Each CHNA we have seen is dimpled with references to what the hospitals involved are doing in some situations to respond to needs. For example, in Grand Rapids, Mich., Spectrum Health’s CHNA identifies the problem of access to healthcare, establishes two key objectives for addressing the problem, and describes a plan for a community medicine clinic to be implemented in three phases over five years. To address health literacy and awareness among young people in Grand Rapids, Spectrum sets two key objectives, including improving the proportion of schools that have a full-time registered nurse, and proposes a school health advocacy project to be implemented in partnership with the Grand Rapids public schools.

Nonprofit hospitals can take the advent of the Affordable Care Act as a brand new day, one that moves them from mechanical charity care formulations into analyses of what their communities need, what they haven’t done in the absence of a national health care policy, and what they can do now, given the commitment of the federal government to redress health care inequities in the nation. Health care consultant Kurt Bennion described the CHNA challenge for hospitals. Bennion says that hospitals face the option to do the “bare minimum,” identifying needs but offering no proposed actions in response to those needs—or outlining possible actions but choosing to implement few or none.

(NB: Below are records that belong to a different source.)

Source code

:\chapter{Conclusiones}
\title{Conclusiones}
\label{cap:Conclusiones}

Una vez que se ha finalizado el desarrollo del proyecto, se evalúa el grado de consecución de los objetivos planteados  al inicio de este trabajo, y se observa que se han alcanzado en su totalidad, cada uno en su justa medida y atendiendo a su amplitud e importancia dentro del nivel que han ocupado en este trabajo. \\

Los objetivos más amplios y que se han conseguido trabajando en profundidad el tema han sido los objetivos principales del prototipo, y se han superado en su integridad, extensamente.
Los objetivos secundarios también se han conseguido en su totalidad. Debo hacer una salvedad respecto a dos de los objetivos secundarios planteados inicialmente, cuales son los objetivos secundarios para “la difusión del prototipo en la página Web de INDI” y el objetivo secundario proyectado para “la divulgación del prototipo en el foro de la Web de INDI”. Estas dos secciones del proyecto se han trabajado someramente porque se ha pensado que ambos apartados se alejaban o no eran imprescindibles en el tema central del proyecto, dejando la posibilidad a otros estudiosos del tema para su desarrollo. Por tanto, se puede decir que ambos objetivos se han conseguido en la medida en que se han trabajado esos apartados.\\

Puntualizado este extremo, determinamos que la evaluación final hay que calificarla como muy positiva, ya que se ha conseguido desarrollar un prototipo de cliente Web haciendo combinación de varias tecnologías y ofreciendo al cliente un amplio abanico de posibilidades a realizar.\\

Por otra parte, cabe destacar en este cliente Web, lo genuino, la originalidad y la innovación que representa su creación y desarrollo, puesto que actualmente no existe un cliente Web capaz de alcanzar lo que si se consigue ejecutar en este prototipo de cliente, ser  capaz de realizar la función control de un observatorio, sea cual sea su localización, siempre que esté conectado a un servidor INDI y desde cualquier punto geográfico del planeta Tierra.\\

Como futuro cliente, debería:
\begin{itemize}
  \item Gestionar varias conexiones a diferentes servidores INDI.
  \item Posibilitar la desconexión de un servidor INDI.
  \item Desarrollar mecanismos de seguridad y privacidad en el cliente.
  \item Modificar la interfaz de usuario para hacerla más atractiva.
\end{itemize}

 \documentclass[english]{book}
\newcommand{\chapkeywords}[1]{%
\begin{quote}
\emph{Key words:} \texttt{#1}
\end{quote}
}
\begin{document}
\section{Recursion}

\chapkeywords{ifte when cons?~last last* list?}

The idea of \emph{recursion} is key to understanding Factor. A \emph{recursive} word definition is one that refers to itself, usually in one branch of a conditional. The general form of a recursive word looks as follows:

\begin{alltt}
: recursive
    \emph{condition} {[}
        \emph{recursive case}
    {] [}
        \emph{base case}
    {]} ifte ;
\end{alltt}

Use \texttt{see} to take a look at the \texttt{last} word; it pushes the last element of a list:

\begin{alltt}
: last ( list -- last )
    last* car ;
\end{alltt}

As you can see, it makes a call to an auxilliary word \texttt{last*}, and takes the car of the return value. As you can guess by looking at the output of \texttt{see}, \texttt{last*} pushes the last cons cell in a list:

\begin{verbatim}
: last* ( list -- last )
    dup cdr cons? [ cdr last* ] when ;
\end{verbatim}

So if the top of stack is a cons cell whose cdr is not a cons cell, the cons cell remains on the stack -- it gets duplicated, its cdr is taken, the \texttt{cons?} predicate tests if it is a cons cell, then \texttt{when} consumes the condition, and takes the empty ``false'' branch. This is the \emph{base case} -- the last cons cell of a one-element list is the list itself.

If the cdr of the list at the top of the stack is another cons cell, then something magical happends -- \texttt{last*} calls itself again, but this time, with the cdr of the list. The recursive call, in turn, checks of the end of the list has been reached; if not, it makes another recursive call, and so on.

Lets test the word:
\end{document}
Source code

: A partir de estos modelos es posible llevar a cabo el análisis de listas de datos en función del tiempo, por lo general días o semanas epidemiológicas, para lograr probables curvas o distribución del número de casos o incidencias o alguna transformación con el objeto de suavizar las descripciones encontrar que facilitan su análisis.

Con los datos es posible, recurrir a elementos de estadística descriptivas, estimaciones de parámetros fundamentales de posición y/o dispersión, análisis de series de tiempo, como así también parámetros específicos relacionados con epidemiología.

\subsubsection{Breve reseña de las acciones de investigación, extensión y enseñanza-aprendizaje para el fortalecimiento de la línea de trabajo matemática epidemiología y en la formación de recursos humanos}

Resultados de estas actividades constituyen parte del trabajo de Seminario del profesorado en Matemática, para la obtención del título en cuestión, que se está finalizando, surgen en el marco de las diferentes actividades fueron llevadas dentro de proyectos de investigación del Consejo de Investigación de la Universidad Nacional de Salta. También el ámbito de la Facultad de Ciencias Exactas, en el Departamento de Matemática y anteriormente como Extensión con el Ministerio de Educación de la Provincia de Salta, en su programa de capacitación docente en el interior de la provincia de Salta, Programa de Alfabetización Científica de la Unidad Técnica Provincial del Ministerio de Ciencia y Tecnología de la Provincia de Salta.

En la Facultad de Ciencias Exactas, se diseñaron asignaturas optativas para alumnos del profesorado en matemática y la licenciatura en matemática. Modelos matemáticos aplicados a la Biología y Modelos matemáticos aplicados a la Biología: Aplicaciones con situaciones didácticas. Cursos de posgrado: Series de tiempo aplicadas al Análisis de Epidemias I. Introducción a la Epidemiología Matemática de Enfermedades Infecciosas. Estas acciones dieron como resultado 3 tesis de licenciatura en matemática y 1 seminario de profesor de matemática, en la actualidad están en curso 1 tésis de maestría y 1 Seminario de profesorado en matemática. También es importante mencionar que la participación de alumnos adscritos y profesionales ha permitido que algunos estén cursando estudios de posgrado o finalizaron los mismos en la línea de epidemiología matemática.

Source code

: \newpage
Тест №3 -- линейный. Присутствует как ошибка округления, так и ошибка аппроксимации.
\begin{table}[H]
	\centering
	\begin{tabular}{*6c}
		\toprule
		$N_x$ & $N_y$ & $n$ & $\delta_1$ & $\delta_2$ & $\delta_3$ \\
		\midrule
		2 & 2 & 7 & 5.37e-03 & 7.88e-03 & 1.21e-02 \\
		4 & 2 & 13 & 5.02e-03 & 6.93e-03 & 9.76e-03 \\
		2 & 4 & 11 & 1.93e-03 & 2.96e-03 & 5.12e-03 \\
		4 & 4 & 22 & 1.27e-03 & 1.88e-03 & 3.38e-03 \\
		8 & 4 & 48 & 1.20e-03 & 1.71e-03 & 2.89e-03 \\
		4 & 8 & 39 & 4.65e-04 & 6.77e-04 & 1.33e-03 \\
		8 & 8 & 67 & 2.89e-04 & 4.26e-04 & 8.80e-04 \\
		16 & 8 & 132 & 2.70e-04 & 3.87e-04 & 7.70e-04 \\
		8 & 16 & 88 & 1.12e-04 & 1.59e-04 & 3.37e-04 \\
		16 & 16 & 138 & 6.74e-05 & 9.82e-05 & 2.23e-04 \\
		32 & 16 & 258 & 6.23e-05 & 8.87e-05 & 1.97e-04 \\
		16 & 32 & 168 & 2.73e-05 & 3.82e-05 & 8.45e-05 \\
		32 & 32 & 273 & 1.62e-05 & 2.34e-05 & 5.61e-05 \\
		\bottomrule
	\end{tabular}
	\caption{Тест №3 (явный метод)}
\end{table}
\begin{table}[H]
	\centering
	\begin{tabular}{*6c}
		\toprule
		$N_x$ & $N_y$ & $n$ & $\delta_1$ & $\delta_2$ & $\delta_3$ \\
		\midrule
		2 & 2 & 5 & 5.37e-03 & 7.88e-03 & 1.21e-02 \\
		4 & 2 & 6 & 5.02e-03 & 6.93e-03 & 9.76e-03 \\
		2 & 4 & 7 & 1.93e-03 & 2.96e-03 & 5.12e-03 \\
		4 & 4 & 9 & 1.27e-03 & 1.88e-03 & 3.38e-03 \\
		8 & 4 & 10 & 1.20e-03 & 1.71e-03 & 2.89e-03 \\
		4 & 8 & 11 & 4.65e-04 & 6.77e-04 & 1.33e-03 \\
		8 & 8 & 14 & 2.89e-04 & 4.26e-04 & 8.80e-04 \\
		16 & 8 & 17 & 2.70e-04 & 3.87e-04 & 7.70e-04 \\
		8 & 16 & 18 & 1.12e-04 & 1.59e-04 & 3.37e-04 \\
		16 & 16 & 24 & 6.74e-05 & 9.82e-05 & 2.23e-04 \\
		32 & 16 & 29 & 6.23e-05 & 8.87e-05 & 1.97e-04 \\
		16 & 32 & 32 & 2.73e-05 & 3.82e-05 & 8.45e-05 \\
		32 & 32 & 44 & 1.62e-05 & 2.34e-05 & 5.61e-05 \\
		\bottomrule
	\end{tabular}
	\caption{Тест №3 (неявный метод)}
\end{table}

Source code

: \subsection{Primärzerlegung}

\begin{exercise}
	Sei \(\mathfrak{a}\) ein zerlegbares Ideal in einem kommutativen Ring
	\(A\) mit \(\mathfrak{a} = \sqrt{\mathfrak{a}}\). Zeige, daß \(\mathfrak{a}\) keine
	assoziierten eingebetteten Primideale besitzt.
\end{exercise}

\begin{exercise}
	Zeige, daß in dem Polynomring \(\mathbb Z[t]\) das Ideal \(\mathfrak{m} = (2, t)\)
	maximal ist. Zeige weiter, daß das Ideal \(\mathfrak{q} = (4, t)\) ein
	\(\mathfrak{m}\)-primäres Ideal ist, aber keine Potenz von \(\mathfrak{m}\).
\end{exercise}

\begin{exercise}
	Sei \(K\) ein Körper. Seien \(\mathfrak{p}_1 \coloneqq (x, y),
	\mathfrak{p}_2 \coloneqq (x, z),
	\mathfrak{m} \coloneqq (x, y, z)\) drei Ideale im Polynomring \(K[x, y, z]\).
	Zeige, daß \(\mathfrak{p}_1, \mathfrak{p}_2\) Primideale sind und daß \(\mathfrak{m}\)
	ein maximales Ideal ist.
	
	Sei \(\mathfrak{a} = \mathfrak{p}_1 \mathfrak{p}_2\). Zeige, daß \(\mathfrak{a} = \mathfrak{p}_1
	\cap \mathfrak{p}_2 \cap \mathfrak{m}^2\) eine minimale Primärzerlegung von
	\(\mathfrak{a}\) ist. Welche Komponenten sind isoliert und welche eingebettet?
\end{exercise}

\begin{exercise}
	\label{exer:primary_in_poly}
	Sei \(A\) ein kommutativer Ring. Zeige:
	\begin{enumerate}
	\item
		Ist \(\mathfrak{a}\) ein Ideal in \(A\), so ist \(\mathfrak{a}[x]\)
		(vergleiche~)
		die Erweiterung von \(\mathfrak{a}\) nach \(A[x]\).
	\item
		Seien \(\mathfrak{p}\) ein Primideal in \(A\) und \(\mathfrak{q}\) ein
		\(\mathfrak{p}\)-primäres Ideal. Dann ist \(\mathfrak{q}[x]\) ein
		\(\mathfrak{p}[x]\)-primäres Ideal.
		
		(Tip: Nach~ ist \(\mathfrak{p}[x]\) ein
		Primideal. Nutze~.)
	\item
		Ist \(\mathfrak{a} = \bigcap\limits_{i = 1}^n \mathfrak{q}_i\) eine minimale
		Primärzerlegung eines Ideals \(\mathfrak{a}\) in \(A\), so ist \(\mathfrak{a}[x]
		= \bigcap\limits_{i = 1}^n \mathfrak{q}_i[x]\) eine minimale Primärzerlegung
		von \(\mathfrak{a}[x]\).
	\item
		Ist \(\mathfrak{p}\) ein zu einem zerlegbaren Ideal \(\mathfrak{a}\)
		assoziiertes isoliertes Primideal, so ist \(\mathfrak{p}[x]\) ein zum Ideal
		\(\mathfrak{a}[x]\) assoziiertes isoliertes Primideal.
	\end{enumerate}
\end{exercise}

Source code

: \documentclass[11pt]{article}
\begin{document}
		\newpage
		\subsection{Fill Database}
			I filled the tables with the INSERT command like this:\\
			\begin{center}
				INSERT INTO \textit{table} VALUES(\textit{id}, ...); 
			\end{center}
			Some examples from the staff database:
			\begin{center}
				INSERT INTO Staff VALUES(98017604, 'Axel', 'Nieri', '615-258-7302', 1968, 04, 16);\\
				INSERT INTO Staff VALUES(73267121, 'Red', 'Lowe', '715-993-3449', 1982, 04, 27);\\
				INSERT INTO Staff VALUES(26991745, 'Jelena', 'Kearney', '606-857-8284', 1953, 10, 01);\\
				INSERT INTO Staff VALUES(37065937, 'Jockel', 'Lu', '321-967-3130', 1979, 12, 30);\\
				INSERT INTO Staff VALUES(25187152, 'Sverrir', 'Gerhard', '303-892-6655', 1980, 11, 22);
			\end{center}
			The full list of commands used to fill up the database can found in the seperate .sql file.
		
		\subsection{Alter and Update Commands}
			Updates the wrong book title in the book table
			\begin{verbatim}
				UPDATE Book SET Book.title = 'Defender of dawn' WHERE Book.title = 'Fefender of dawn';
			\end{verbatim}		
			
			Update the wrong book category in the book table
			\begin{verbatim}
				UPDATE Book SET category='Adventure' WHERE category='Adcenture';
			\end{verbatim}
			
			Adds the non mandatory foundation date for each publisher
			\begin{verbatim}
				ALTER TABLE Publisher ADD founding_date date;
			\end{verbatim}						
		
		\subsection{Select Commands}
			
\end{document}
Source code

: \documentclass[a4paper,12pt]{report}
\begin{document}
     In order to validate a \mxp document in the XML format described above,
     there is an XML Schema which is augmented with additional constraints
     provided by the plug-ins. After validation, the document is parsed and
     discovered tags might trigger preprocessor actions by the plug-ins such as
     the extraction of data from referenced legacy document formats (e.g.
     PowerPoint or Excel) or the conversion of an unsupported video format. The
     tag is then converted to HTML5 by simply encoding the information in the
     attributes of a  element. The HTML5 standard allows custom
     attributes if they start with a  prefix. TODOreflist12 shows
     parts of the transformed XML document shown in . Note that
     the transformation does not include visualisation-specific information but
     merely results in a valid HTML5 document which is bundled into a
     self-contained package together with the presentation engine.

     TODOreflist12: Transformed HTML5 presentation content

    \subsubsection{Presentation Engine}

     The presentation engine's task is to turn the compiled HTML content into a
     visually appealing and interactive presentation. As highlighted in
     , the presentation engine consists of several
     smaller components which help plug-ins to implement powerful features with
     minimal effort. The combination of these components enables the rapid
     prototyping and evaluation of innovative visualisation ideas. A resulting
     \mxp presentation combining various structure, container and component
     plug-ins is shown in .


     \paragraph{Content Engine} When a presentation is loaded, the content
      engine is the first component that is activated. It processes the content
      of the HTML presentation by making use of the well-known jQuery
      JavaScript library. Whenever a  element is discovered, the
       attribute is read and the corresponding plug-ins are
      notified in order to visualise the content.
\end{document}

Alternately, Bennion says hospitals can opt for “taking it to the next level,” seeing the CHNA (and the ACA, obviously) as “an opportunity to make broader changes in their operations.”

Health advocates have that same choice. Will they give the nod to nonprofit hospitals that pursue the “bare minimum” path on the assumption that HHS and IRS will be hard-pressed to get them to do more? Or, regardless of what the federal government does or doesn’t do, will they seize the opportunity to transform CHNAs into frameworks for assessing how nonprofit hospitals ought to be responding to the healthcare needs of the underserved and unserved people in their communities and regions?

In the political brouhahas over the Affordable Care Act over the past couple of years, there has been much focus on how much health insurance coverage we will get, which is assuredly a critically important issue, particularly given the 15.7 percent of Americans (48.6 million people) who would lack insurance coverage but for the enactment of the ACA. But there is more to the issue of healthcare than insurance coverage.

The content of these CHNAs should wake everyone up to the fact that there is a problem with medical care in this nation and that the notion of healthy families and healthy communities is about more than the delivery of services from hospitals and doctors. The California Endowment’s “Healthy Communities” initiative, the nation’s largest health conversion foundation, begins with the premise that “all communities deserve health systems and physical, social, economic and service structures that support healthy living and choices.” The Centers for Disease Control and Prevention also has a Healthy Communities program; it is aimed at “effective population-based strategies that reduce the burden of chronic disease and achieve health equity.” In the state of Washington, the Municipal Research and Services Center observes that the elements of a healthy community include “access to health care services that focus on both treatment and prevention for all members of the community; a safe community; [and] the presence of roads, schools, playgrounds, and other services to meet the needs of the people in that community.”

A community health needs assessment should be a tool to help advocates argue for improved hospital care and guarantees that people who should receive healthcare coverage get it. But beyond that, CHNAs should also focus communities on splicing together the panoply of investments and policies needed to improve community life. Health advocates and hospitals should not let CHNAs become merely a paperwork requirement of no real benefit except to the legions of consultants who will make lucrative careers out of generating these reports. Instead, allow CHNAs to serve as the frameworks for organizing and mobilizing residents, community organizations, human service providers, and local governments around healthcare in the broadest sense of the word.